Start of Data

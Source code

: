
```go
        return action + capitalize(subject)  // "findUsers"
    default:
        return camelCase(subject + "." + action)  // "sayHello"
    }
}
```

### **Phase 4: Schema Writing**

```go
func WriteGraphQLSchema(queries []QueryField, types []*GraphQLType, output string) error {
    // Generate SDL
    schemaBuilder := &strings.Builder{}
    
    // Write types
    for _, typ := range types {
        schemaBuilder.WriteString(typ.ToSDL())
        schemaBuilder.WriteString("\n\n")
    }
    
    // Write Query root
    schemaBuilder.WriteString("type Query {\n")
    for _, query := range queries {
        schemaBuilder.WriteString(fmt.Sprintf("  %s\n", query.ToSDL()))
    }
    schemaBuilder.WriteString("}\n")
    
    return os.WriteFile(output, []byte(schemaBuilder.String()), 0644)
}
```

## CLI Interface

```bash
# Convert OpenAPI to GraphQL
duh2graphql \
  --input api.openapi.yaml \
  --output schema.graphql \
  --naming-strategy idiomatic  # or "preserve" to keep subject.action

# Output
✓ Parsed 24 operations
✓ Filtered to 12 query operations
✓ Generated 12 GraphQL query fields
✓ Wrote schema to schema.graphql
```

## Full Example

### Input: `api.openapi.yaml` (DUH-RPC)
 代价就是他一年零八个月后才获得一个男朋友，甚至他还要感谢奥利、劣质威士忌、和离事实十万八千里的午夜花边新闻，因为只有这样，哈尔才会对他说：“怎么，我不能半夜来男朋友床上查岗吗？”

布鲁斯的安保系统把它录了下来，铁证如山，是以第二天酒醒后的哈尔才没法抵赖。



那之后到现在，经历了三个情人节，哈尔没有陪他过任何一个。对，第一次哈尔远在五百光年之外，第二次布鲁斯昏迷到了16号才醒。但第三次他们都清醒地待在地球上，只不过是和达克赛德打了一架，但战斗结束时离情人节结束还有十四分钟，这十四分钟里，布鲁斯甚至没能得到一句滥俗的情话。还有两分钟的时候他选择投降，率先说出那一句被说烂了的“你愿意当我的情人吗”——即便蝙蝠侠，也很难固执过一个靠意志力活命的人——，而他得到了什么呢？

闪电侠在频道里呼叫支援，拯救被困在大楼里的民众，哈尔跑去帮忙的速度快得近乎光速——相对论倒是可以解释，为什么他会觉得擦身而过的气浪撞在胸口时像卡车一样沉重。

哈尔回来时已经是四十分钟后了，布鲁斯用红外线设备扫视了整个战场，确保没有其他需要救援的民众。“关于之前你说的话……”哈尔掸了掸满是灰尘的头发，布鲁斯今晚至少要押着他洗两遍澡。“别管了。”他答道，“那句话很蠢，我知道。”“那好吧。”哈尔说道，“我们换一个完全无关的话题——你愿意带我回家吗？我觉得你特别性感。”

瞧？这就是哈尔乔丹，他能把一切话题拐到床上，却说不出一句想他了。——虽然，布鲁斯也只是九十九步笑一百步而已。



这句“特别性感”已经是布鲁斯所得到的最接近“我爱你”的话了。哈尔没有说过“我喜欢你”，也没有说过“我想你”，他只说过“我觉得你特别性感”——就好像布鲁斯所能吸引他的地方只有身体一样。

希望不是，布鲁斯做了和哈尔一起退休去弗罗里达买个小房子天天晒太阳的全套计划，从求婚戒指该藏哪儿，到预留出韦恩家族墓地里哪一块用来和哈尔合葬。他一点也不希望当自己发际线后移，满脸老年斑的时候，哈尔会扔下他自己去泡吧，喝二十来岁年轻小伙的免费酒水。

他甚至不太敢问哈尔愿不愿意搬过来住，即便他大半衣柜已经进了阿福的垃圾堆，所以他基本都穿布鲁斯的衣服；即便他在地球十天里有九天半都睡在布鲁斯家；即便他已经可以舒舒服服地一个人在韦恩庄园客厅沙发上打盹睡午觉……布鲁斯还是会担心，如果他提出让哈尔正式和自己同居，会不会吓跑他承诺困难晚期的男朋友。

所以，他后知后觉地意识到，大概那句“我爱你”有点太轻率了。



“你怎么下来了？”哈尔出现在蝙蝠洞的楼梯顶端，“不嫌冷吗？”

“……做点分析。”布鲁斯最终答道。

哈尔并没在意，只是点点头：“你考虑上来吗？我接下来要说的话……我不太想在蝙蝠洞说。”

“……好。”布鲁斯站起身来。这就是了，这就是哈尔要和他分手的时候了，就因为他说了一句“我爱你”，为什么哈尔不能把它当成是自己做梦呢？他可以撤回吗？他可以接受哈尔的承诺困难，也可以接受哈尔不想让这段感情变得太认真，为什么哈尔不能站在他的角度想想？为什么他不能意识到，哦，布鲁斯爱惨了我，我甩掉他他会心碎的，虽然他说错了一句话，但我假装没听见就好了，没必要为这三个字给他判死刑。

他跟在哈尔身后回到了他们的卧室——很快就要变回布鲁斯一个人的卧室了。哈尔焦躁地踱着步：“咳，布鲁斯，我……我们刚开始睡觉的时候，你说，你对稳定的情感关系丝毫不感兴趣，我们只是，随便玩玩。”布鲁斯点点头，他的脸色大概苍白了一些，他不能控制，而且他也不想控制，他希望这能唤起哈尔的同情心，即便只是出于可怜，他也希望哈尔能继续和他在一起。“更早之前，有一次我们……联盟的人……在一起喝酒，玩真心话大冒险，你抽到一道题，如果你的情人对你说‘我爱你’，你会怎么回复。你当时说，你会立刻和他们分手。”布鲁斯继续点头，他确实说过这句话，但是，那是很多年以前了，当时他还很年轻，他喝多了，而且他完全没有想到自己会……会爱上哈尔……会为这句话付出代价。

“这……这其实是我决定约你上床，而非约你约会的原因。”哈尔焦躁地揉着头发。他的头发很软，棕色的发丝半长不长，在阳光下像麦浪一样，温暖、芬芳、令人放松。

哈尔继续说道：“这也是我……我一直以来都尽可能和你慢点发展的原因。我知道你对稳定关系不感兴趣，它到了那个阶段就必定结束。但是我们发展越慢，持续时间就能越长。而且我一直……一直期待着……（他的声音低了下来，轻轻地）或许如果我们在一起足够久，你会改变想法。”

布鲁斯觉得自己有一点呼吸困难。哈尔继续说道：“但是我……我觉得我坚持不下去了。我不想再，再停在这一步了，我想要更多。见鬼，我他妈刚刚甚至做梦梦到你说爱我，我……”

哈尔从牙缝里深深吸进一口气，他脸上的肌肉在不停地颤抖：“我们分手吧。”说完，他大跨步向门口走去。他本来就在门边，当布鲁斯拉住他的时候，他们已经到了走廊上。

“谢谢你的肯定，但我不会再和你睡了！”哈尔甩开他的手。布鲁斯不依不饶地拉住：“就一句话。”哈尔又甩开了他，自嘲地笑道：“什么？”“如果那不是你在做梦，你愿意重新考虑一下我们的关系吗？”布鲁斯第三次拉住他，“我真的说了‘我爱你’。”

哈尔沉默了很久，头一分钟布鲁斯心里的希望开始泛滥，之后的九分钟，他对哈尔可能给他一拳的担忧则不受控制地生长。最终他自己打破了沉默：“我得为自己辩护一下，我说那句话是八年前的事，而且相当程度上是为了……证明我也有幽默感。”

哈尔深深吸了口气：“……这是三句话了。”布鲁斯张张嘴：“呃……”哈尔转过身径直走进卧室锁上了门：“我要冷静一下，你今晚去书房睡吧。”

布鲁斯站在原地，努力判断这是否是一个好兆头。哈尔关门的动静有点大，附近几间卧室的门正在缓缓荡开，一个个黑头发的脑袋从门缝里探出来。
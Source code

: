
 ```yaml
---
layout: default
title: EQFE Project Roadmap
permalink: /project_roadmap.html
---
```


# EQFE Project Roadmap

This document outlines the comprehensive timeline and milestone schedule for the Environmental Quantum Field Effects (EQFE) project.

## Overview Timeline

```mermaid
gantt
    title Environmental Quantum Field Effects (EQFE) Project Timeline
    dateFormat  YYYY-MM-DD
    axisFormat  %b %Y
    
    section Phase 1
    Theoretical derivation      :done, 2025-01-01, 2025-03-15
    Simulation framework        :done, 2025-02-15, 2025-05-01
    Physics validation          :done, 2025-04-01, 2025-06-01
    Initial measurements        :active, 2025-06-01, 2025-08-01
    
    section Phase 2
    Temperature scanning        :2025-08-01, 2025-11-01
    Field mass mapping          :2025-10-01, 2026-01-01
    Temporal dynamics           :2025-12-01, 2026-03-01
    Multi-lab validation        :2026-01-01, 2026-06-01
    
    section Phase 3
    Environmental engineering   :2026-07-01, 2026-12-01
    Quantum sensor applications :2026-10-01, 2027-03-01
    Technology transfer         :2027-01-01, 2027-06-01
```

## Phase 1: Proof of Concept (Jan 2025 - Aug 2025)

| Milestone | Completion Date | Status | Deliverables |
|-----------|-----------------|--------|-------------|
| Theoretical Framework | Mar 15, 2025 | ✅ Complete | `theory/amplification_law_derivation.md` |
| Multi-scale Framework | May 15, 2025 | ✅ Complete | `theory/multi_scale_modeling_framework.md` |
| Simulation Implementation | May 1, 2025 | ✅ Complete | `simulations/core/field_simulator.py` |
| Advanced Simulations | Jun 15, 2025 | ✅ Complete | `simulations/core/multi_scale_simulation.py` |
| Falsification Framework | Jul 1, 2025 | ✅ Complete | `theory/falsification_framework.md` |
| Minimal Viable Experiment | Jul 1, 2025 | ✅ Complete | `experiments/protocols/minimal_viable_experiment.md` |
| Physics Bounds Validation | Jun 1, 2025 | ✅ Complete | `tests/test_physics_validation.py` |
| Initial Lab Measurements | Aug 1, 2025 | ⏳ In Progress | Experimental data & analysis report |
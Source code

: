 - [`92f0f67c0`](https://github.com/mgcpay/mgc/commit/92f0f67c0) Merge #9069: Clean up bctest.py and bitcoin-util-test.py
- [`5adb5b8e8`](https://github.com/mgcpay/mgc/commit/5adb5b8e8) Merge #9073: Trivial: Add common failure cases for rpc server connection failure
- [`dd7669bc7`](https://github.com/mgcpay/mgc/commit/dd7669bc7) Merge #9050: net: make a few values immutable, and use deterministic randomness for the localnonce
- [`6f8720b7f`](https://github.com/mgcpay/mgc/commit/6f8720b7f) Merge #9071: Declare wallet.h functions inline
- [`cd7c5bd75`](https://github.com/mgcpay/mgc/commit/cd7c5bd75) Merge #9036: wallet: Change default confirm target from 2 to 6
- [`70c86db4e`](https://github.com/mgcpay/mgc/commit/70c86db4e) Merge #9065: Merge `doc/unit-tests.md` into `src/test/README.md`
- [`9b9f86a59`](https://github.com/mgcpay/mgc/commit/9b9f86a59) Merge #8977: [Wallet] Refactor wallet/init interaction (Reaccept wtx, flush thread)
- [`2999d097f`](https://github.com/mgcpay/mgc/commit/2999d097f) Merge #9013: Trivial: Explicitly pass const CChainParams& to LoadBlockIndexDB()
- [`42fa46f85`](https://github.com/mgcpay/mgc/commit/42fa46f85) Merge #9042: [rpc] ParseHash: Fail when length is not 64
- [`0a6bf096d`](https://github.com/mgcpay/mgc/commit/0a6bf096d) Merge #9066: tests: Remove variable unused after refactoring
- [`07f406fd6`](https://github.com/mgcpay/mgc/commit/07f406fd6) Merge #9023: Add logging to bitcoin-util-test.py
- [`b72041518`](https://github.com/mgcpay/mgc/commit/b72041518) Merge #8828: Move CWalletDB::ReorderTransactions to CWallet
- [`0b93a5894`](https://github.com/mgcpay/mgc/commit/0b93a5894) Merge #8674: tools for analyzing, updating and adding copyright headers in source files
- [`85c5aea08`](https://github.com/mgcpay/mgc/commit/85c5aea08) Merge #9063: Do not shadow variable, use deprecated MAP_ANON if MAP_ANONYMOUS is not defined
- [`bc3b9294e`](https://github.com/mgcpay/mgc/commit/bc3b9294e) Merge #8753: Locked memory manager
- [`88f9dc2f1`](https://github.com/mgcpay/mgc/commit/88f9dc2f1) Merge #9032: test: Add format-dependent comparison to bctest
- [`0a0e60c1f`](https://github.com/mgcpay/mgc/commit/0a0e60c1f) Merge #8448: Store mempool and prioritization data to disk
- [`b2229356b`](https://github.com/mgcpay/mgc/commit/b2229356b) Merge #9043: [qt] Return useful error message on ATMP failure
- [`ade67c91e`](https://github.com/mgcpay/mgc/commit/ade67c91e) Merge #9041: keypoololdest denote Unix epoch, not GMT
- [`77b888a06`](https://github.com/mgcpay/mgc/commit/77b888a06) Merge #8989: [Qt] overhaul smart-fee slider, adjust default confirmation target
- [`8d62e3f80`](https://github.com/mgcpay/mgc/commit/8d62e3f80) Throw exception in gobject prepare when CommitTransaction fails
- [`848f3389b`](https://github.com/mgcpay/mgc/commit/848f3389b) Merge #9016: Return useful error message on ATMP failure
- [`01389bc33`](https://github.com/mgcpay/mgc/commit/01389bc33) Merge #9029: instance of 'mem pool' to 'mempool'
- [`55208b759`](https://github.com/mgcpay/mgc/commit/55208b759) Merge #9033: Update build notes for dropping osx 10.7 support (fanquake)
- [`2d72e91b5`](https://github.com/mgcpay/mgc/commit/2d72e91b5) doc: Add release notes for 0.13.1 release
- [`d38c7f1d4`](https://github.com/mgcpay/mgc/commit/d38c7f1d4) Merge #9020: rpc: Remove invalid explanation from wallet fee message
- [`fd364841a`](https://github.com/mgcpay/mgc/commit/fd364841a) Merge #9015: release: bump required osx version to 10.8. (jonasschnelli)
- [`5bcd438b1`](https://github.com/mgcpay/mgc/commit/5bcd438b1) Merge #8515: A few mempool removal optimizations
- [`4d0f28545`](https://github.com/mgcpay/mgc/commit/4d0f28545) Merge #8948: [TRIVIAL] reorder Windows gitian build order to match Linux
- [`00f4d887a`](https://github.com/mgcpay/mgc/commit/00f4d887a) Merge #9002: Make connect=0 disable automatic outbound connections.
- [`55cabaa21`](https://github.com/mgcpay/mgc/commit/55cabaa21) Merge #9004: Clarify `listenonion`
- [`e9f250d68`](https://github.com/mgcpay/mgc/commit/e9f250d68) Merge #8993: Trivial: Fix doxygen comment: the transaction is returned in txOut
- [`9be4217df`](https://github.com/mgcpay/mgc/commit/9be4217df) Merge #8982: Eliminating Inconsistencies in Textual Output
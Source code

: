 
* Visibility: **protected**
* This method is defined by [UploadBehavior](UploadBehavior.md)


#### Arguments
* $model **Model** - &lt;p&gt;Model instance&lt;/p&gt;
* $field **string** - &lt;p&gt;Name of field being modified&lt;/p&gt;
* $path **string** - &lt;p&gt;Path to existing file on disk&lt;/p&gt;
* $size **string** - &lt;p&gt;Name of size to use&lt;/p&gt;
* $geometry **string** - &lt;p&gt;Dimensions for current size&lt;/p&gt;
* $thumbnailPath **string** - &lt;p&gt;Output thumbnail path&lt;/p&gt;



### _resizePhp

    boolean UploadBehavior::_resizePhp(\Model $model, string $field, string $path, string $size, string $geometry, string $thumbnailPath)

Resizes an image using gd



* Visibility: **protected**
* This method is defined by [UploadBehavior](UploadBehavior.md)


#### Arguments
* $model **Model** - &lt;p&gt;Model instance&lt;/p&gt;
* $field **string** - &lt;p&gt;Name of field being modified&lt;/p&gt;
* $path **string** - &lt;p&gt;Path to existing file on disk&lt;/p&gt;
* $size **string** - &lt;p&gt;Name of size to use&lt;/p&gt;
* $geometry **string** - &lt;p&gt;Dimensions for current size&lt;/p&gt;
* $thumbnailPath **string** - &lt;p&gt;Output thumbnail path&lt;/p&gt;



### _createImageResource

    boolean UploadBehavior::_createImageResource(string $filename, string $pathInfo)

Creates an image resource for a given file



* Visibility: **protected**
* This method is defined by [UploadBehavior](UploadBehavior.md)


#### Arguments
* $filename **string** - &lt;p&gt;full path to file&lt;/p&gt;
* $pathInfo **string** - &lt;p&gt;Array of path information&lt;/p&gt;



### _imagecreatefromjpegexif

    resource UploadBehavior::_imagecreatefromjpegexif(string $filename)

End of Data

Your task →
Your answer should consist of the lines from the line with "Simulation Implementation |" to the line with "Minimal Viable Experiment" above, repeated exactly, both ends included.

Result of this task →
| Simulation Implementation | May 1, 2025 | ✅ Complete | `simulations/core/field_simulator.py` |
| Advanced Simulations | Jun 15, 2025 | ✅ Complete | `simulations/core/multi_scale_simulation.py` |
| Falsification Framework | Jul 1, 2025 | ✅ Complete | `theory/falsification_framework.md` |
| Minimal Viable Experiment | Jul 1, 2025 | ✅ Complete | `experiments/protocols/minimal_viable_experiment.md` |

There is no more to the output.